**Work task**
Though the entries hold pictures, only their text should be duplicated, exactly and in full.

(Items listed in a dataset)
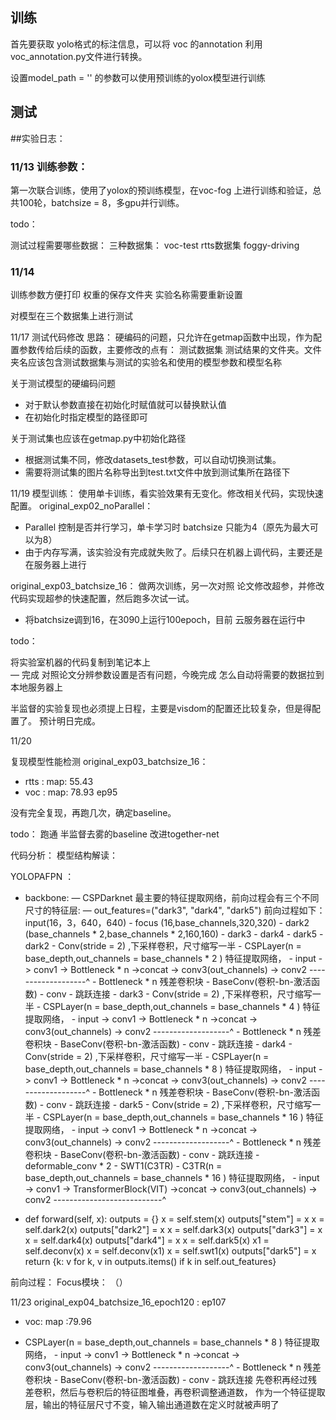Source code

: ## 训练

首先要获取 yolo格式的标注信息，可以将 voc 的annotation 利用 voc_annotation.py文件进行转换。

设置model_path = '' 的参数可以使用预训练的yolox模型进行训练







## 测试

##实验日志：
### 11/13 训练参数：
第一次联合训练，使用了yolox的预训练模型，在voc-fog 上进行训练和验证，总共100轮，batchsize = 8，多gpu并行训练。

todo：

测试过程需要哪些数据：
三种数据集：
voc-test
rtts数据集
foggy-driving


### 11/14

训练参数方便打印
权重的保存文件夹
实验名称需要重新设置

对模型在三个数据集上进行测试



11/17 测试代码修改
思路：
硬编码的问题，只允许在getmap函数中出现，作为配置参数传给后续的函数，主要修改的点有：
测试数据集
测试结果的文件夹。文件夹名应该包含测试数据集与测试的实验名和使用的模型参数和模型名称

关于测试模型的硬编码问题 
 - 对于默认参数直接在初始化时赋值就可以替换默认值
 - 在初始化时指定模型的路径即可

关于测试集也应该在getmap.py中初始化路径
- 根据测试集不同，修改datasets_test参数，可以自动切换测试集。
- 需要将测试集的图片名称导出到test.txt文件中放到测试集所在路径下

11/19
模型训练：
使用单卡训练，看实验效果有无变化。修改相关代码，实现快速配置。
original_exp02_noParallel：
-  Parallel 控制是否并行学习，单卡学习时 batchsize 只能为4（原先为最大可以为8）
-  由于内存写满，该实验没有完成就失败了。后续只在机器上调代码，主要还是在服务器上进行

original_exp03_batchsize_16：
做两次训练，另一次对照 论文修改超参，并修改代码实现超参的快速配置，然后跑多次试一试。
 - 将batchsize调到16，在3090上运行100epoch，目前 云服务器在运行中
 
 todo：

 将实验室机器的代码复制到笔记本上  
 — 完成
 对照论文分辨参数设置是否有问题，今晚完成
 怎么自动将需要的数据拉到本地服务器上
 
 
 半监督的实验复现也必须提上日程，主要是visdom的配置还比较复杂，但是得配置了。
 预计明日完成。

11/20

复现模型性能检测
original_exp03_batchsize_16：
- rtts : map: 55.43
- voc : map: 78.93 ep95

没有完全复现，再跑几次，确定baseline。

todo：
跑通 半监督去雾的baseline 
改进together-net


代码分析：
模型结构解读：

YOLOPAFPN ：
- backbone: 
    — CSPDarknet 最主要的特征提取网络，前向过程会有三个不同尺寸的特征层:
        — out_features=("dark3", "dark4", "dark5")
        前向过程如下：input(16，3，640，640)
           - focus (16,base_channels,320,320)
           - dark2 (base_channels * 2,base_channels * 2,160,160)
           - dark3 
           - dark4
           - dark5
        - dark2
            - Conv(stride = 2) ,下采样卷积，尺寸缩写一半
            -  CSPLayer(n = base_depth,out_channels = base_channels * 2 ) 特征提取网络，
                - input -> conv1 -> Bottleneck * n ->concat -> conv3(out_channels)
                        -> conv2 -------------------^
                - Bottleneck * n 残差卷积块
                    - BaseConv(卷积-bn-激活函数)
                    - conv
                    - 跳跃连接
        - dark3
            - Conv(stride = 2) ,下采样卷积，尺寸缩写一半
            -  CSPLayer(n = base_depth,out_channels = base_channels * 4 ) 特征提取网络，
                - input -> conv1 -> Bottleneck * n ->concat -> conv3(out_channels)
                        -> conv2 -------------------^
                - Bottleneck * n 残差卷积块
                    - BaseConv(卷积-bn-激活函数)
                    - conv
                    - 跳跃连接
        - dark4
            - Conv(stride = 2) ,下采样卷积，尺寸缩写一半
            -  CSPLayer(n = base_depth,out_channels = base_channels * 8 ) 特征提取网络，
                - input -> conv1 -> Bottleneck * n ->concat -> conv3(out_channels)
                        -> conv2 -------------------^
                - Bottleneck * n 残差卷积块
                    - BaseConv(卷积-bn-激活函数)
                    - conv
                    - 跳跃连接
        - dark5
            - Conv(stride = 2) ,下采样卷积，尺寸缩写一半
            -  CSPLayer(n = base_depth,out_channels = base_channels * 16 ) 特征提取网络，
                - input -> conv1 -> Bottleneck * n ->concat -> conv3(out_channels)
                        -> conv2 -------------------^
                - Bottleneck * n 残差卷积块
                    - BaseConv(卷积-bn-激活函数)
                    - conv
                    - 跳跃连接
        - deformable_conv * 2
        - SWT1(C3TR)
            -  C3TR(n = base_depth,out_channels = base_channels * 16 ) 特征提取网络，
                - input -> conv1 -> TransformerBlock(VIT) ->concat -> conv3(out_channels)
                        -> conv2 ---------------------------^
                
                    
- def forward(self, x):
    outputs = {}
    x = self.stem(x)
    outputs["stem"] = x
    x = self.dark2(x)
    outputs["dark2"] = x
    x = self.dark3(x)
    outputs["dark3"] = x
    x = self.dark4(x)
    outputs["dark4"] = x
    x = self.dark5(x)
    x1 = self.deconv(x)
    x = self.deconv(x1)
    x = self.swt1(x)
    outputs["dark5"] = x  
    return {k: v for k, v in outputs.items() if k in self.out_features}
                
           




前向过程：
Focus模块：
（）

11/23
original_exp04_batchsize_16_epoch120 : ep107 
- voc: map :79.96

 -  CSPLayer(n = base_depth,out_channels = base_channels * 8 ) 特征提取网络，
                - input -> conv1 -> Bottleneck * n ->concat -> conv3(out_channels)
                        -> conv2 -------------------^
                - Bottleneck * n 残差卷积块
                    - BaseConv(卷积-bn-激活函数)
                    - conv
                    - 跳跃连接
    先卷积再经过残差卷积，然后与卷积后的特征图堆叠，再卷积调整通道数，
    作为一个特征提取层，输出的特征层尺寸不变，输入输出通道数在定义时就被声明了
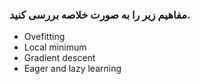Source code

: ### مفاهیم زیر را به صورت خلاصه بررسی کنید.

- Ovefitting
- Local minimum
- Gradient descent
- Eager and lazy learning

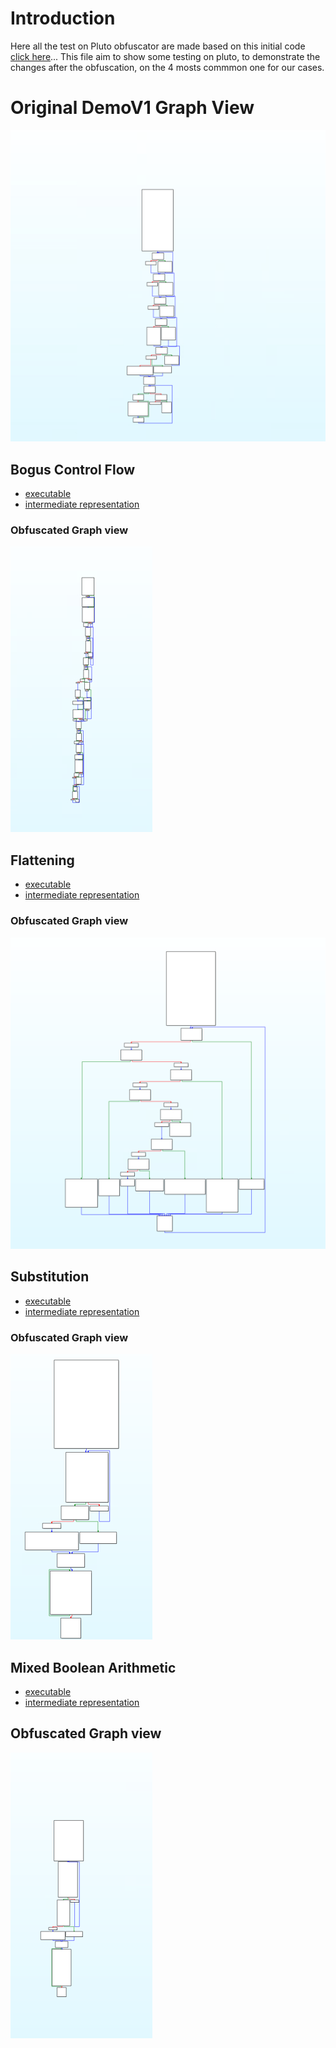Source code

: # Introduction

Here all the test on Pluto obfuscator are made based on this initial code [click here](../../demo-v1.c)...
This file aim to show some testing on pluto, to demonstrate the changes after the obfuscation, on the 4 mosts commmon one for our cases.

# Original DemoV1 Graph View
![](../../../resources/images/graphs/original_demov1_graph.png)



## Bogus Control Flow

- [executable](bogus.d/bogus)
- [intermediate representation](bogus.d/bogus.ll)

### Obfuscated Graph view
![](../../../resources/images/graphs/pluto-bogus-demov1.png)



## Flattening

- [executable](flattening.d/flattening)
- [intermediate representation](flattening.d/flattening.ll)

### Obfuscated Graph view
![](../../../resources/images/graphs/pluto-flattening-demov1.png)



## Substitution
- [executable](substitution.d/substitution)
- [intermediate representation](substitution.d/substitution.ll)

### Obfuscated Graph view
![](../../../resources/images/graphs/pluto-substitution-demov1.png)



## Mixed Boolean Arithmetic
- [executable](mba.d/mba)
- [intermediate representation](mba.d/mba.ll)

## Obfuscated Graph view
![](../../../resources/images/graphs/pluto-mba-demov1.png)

**Worked solution**
Source code

: ## 训练

首先要获取 yolo格式的标注信息，可以将 voc 的annotation 利用 voc_annotation.py文件进行转换。

设置model_path = '' 的参数可以使用预训练的yolox模型进行训练







## 测试

##实验日志：
### 11/13 训练参数：
第一次联合训练，使用了yolox的预训练模型，在voc-fog 上进行训练和验证，总共100轮，batchsize = 8，多gpu并行训练。

todo：

测试过程需要哪些数据：
三种数据集：
voc-test
rtts数据集
foggy-driving


### 11/14

训练参数方便打印
权重的保存文件夹
实验名称需要重新设置

对模型在三个数据集上进行测试



11/17 测试代码修改
思路：
硬编码的问题，只允许在getmap函数中出现，作为配置参数传给后续的函数，主要修改的点有：
测试数据集
测试结果的文件夹。文件夹名应该包含测试数据集与测试的实验名和使用的模型参数和模型名称

关于测试模型的硬编码问题 
 - 对于默认参数直接在初始化时赋值就可以替换默认值
 - 在初始化时指定模型的路径即可

关于测试集也应该在getmap.py中初始化路径
- 根据测试集不同，修改datasets_test参数，可以自动切换测试集。
- 需要将测试集的图片名称导出到test.txt文件中放到测试集所在路径下

11/19
模型训练：
使用单卡训练，看实验效果有无变化。修改相关代码，实现快速配置。
original_exp02_noParallel：
-  Parallel 控制是否并行学习，单卡学习时 batchsize 只能为4（原先为最大可以为8）
-  由于内存写满，该实验没有完成就失败了。后续只在机器上调代码，主要还是在服务器上进行

original_exp03_batchsize_16：
做两次训练，另一次对照 论文修改超参，并修改代码实现超参的快速配置，然后跑多次试一试。
 - 将batchsize调到16，在3090上运行100epoch，目前 云服务器在运行中
 
 todo：

 将实验室机器的代码复制到笔记本上  
 — 完成
 对照论文分辨参数设置是否有问题，今晚完成
 怎么自动将需要的数据拉到本地服务器上
 
 
 半监督的实验复现也必须提上日程，主要是visdom的配置还比较复杂，但是得配置了。
 预计明日完成。

11/20

复现模型性能检测
original_exp03_batchsize_16：
- rtts : map: 55.43
- voc : map: 78.93 ep95

没有完全复现，再跑几次，确定baseline。

todo：
跑通 半监督去雾的baseline 
改进together-net


代码分析：
模型结构解读：

YOLOPAFPN ：
- backbone: 
    — CSPDarknet 最主要的特征提取网络，前向过程会有三个不同尺寸的特征层:
        — out_features=("dark3", "dark4", "dark5")
        前向过程如下：input(16，3，640，640)
           - focus (16,base_channels,320,320)
           - dark2 (base_channels * 2,base_channels * 2,160,160)
           - dark3 
           - dark4
           - dark5
        - dark2
            - Conv(stride = 2) ,下采样卷积，尺寸缩写一半
            -  CSPLayer(n = base_depth,out_channels = base_channels * 2 ) 特征提取网络，
                - input -> conv1 -> Bottleneck * n ->concat -> conv3(out_channels)
                        -> conv2 -------------------^
                - Bottleneck * n 残差卷积块
                    - BaseConv(卷积-bn-激活函数)
                    - conv
                    - 跳跃连接
        - dark3
            - Conv(stride = 2) ,下采样卷积，尺寸缩写一半
            -  CSPLayer(n = base_depth,out_channels = base_channels * 4 ) 特征提取网络，
                - input -> conv1 -> Bottleneck * n ->concat -> conv3(out_channels)
                        -> conv2 -------------------^
                - Bottleneck * n 残差卷积块
                    - BaseConv(卷积-bn-激活函数)
                    - conv
                    - 跳跃连接
        - dark4
            - Conv(stride = 2) ,下采样卷积，尺寸缩写一半
            -  CSPLayer(n = base_depth,out_channels = base_channels * 8 ) 特征提取网络，
                - input -> conv1 -> Bottleneck * n ->concat -> conv3(out_channels)
                        -> conv2 -------------------^
                - Bottleneck * n 残差卷积块
                    - BaseConv(卷积-bn-激活函数)
                    - conv
                    - 跳跃连接
        - dark5
            - Conv(stride = 2) ,下采样卷积，尺寸缩写一半
            -  CSPLayer(n = base_depth,out_channels = base_channels * 16 ) 特征提取网络，
                - input -> conv1 -> Bottleneck * n ->concat -> conv3(out_channels)
                        -> conv2 -------------------^
                - Bottleneck * n 残差卷积块
                    - BaseConv(卷积-bn-激活函数)
                    - conv
                    - 跳跃连接
        - deformable_conv * 2
        - SWT1(C3TR)
            -  C3TR(n = base_depth,out_channels = base_channels * 16 ) 特征提取网络，
                - input -> conv1 -> TransformerBlock(VIT) ->concat -> conv3(out_channels)
                        -> conv2 ---------------------------^
                
                    
- def forward(self, x):
    outputs = {}
    x = self.stem(x)
    outputs["stem"] = x
    x = self.dark2(x)
    outputs["dark2"] = x
    x = self.dark3(x)
    outputs["dark3"] = x
    x = self.dark4(x)
    outputs["dark4"] = x
    x = self.dark5(x)
    x1 = self.deconv(x)
    x = self.deconv(x1)
    x = self.swt1(x)
    outputs["dark5"] = x  
    return {k: v for k, v in outputs.items() if k in self.out_features}
                
           




前向过程：
Focus模块：
（）

11/23
original_exp04_batchsize_16_epoch120 : ep107 
- voc: map :79.96

 -  CSPLayer(n = base_depth,out_channels = base_channels * 8 ) 特征提取网络，
                - input -> conv1 -> Bottleneck * n ->concat -> conv3(out_channels)
                        -> conv2 -------------------^
                - Bottleneck * n 残差卷积块
                    - BaseConv(卷积-bn-激活函数)
                    - conv
                    - 跳跃连接
    先卷积再经过残差卷积，然后与卷积后的特征图堆叠，再卷积调整通道数，
    作为一个特征提取层，输出的特征层尺寸不变，输入输出通道数在定义时就被声明了
Source code

: ### مفاهیم زیر را به صورت خلاصه بررسی کنید.

- Ovefitting
- Local minimum
- Gradient descent
- Eager and lazy learning

Source code

: # Introduction

Here all the test on Pluto obfuscator are made based on this initial code [click here](../../demo-v1.c)...
This file aim to show some testing on pluto, to demonstrate the changes after the obfuscation, on the 4 mosts commmon one for our cases.

# Original DemoV1 Graph View
![](../../../resources/images/graphs/original_demov1_graph.png)



## Bogus Control Flow

- [executable](bogus.d/bogus)
- [intermediate representation](bogus.d/bogus.ll)

### Obfuscated Graph view
![](../../../resources/images/graphs/pluto-bogus-demov1.png)



## Flattening

- [executable](flattening.d/flattening)
- [intermediate representation](flattening.d/flattening.ll)

### Obfuscated Graph view
![](../../../resources/images/graphs/pluto-flattening-demov1.png)



## Substitution
- [executable](substitution.d/substitution)
- [intermediate representation](substitution.d/substitution.ll)

### Obfuscated Graph view
![](../../../resources/images/graphs/pluto-substitution-demov1.png)



## Mixed Boolean Arithmetic
- [executable](mba.d/mba)
- [intermediate representation](mba.d/mba.ll)

## Obfuscated Graph view
![](../../../resources/images/graphs/pluto-mba-demov1.png)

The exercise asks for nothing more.